Jordan Bardella : «Nous demandons de manière très claire la baisse de la TVA sur les carburants»
Transcription youtube_captions. À recouper avec la source d'origine.
Ce n'est pas intenable. Euh la situation euh qu'affrontent les Français depuis plusieurs semaines est une situation extrêmement préoccupante avec des des des niveaux euh à la fois au diesel et au gasoil qu'on a jamais connu depuis de très nombreuses années. Donc nous demandons nous de manière très claire la baisse de la TVA sur le carburant de 20 % vous l'avez rappelé à 5,5 % pour la TVA et une baisse je vais venir sur les les dépenses et une baisse de 16 centimes de la de la TICPE.
Ce qui fait qu'avec les mesures que nous souhaitons mettre en place et que nous mettrions en place si nous étions à la place de d'Emmanuel Macron et de Sébastien Lecornu, c'est 25 € sur un plein de 50 L en moyenne qu'on rentre directement au français. Le coût total de ces mesures, c'est environ 15 milliards d'euros. 15 milliards 15 Non, c'est pas délirant.
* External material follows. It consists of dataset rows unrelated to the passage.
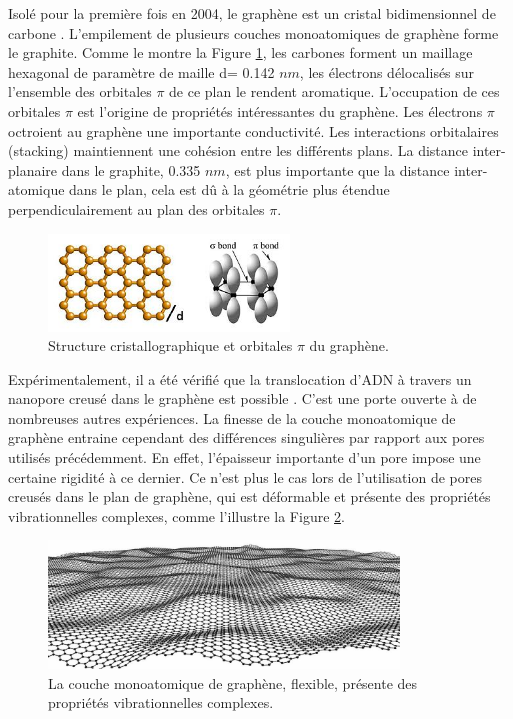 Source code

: \documentclass[a4paper,11pt]{article}
\begin{document}
Isolé pour la première fois en 2004, le graphène est un cristal bidimensionnel de carbone \cite{graph}. L'empilement de plusieurs couches monoatomiques de graphène forme le graphite. Comme le montre la Figure \ref{orbit}, les carbones forment un maillage hexagonal de paramètre de maille d= 0.142 $nm$, les électrons délocalisés sur l'ensemble des orbitales $\pi$ de ce plan le rendent aromatique. L'occupation de ces orbitales $\pi$ est l'origine de propriétés intéressantes du graphène. Les électrons $\pi$ octroient au graphène une importante conductivité. Les interactions orbitalaires (stacking) maintiennent une cohésion entre les différents plans. La distance inter-planaire dans le graphite, 0.335 $nm$, est plus importante que la distance inter-atomique dans le plan, cela est dû à la géométrie plus étendue perpendiculairement au plan des orbitales $\pi$.

\begin{figure}[H]
\begin{center}
\includegraphics[width=0.57\textwidth]{orbitals2.jpg} 
\caption{Structure cristallographique et orbitales $\pi$ du graphène.}
\label{orbit}
\end{center}
\end{figure}
 
Expérimentalement, il a été vérifié que la translocation d'ADN à travers un nanopore creusé dans le graphène est possible \cite{dnatrans}. C'est une porte ouverte à de nombreuses autres expériences. La finesse de la couche monoatomique de graphène entraine cependant des différences singulières par rapport aux pores utilisés précédemment. En effet, l'épaisseur importante d'un pore impose une certaine rigidité à ce dernier. Ce n'est plus le cas lors de l'utilisation de pores creusés dans le plan de graphène, qui est déformable et présente des propriétés vibrationnelles complexes, comme l'illustre la Figure \ref{vib}.


\begin{figure}[H]
\begin{center}
\includegraphics[width=0.83\textwidth]{vib.jpg} 
\caption{La couche monoatomique de graphène, flexible, présente des propriétés vibrationnelles complexes.}
\label{vib}
\end{center}
\end{figure}
\end{document}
Non. 15 milliards d'euros madame, c'est 1 % à peine 1 % des 1600 milliards d'euros de dépenses publiques, c'est-à-dire de l'argent qui est dépensé chaque année par l'État. Dans un contexte où on demande aux Français toujours chaque jour de se serrer la ceinture, je ne crois pas qu'il soit délirant que de demander à l'État de faire à peine 1 % d'économie.
À peine 1 % d'économie, vous m'entendez ? sur la totalité de ces dépenses. Donc il y a de l'ordre à remettre dans les finances publiques.
Il y a des économies à faire et les Français ne comprennent pas que chaque année, on trouve systématiquement de nouvelles recettes pour financer et accueillir une immigration toujours plus nombreuse pour augmenter comme ça a été le cas de 6 milliards d'euros la contribution de la France au budget de l'Union européenne pour financer des éoliennes extrêmement coûteuses alors qu'on a besoin de relancer le nucléaire précisément pour retrouver une autonomie et une puissance en matière énergétique. Donc de l'argent mal utilisé, il y en a. Et moi, je souhaite effectivement qu'une partie de cet argent soit rendu aux français parce que l'économie française dégouline d'impôt.
La situation n'est plus tenable et je pense aux millions de français qui ont besoin de leurs voitures pour se déplacer, qui ont besoin de leur voiture pour aller travailler. Je pense à nos infirmières libérales, je pense à nos marins pêcheurs, je pense à nos routiers, je pense à à tous ces corps de métier et à tous ces artisans, à tous ces français qui ont besoin de leur véhicule chaque matin pour se rendre au travail et plus largement aux familles françaises qui font des efforts toujours plus difficiles.